Well over 20 years ago I was negotiating a deal on a new Subaru from a dealer where I was employed and we couldn’t see eye to eye on that last few hundred dollars. That was the last and closest time I came to buying new.

For what it’s worth, my late father was like that. He thought that by the time a car had 70k miles on the clock it was ready for the junkyard even though the car was clean and ran great.

Thanks for all the input, but, seriousy guys, If I could afford a new car, this would be a moot discussion. I have about 17K to spend, MAX, and what I could find new for that money, I won’t buy. I need a bigger more powerful vehicle than what 17K can buy. And, let’s face it, I want an auto transmission (Been driving 40 years, never owned one!) Electric windows, and for the first time in my life, I want to adjust the damn passenger’s side mirror without rolling down window, and tapping with my Maglite flashlight! The idea of a little lever or switch to position the mirror is so enticing!!!

If you have $17K to spend, I’d suggest spending about 10K on whatever and then you’ll have some money for tires, struts, a new tranny if the car should need it.

Thaks guys! I’m going over to the Car Max in Raleigh tomorrow, and I have a list of SUVs , crossovers, and wagons to look over. I have a local mechanic who will trade me lunch for a thorough going over of whatever I buy. (CarMax has a 3 day money back thing, no questions) So, I’m going to hold my breath, and jump in. I have, however, set my max mileage at an arbitrary 70K, so, cross your fingers!

100k is not an issue, but set aside $1000-$2000 bucks a year for repairs. It’s still cheaper than a new $25,000 car.

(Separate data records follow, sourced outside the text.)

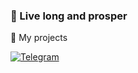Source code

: ### 🖖 Live long and prosper

:rocket: My projects  

[![Telegram](https://img.shields.io/badge/Telegram-@CleanCodeGuidesBot-palegreen?style=flat&logo=telegram)](https://t.me/CleanCodeGuidesBot)



<!--
**victorizbitskiy/victorizbitskiy** is a ✨ _special_ ✨ repository because its `README.md` (this file) appears on your GitHub profile.

Here are some ideas to get you started:

- 🔭 I’m currently working on ...
- 🌱 I’m currently learning ...
- 👯 I’m looking to collaborate on ...
- 🤔 I’m looking for help with ...
- 💬 Ask me about ...
- 📫 How to reach me: ...
- 😄 Pronouns: ...
- ⚡ Fun fact: ...
-->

You might want to investigate what rental fleets have to offer in cars they sell. I rented a Chevrolet Traverse and before that a Jeep Grand Cherokee from a rental agency. They may have the smaller SUVs in the fleet. These vehicles are usually well maintained, but do have a potential purchase checked by a mechanic.

CarMAX is so named because they get the MAXIMUM possible price for their cars. Seriously, they may have a good selection of nice cars, but check their price against NOT Kelly Blue Book. NADA is far more in line with the real world and what reputable dealers should be charging. The local CarMAX doesn’t even allow solo test drives, and requires that cars be driven on a prescribed route of about three miles. I would not trust a situation like that.

Do some internet shopping at other dealers, too. I found a 2010 Cobalt with 14,500 miles with a steep discount at a local Nissan dealer on line. You can probably find something that you like at an attractive price if you search long enough. Maybe you have already, but you never know who has the SUV for you.

I must agree with MgMcAnick about CarMax prices. When I was shopping for a used car, they consistently had the highest prices. And their cars had fairly high mileage for the respective model year I was looking at.